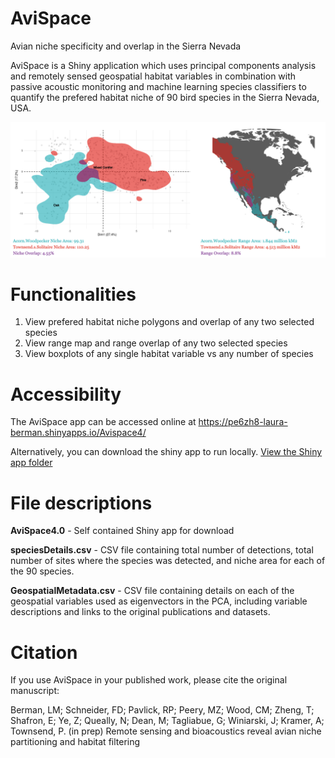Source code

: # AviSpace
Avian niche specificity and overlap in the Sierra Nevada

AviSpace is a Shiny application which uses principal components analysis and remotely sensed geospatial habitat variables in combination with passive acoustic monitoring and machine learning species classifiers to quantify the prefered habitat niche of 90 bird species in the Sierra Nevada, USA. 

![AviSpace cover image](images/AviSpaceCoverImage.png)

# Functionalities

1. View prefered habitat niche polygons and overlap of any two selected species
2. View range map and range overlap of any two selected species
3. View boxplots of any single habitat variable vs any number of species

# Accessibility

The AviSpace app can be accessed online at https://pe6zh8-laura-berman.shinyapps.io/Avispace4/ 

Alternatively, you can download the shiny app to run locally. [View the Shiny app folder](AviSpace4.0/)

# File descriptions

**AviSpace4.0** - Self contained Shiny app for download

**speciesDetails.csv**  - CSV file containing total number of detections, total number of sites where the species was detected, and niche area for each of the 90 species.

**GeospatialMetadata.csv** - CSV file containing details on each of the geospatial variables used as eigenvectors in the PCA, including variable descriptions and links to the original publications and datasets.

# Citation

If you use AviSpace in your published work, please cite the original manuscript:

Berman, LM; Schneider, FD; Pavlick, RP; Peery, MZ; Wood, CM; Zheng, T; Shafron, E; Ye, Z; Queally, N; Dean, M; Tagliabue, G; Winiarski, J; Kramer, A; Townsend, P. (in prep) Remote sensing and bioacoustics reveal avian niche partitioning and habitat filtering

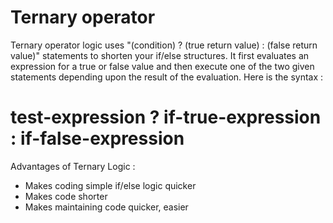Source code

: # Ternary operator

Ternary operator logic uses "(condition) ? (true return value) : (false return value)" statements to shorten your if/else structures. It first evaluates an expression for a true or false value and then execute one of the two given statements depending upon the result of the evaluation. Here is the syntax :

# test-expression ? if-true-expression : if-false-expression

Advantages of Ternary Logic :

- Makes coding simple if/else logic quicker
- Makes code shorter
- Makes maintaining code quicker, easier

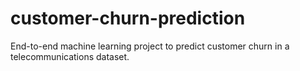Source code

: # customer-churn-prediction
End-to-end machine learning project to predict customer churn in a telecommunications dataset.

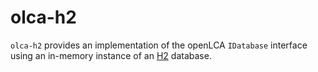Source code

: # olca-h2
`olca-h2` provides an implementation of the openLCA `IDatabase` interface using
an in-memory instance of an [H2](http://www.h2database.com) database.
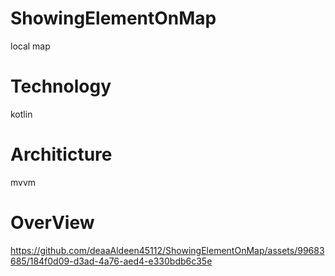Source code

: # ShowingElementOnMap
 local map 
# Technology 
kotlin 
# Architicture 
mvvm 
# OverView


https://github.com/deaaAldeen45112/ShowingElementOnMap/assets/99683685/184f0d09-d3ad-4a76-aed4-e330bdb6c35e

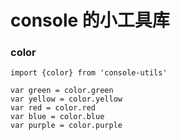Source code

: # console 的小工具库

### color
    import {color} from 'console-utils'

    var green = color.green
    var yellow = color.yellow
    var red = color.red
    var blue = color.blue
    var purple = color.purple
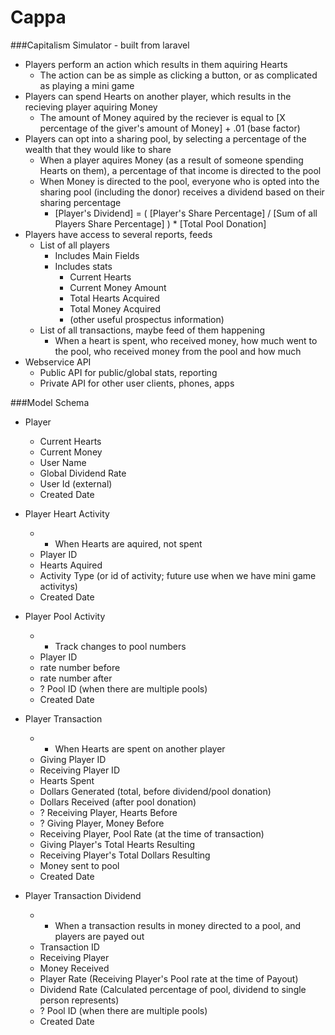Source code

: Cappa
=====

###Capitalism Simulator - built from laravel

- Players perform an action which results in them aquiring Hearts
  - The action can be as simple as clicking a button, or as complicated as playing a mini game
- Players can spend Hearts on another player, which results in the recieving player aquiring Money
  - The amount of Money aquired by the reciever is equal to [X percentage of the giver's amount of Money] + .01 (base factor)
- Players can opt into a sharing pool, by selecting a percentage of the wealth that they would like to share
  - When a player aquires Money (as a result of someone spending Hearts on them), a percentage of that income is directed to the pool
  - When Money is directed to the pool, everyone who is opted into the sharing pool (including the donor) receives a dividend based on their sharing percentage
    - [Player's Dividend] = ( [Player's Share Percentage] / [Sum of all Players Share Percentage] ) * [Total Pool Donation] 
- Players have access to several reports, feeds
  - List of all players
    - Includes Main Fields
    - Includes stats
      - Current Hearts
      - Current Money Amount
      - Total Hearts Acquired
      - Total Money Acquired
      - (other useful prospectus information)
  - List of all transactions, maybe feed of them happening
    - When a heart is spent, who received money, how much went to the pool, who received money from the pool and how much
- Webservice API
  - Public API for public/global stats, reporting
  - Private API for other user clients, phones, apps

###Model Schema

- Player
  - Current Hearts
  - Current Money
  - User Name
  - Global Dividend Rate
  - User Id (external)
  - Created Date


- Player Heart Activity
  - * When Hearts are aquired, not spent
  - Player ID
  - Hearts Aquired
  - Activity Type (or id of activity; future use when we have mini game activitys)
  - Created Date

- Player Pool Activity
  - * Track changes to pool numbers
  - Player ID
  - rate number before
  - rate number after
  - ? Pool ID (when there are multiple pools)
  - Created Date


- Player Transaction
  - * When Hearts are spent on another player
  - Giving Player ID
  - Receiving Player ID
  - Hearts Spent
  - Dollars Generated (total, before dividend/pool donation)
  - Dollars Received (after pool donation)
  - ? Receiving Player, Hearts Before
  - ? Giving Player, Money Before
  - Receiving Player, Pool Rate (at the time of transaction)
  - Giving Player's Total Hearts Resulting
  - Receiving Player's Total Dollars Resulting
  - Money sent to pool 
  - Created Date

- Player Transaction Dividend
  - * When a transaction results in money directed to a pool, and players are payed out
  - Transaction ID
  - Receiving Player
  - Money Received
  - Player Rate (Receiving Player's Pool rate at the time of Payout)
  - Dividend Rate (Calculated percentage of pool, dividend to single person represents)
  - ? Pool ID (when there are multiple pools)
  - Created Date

──────────────────────────────

## Exercise prompt:
Each line of the listing that contains the word "mini" must be counted. Give only the resulting figure.

## Task output:
2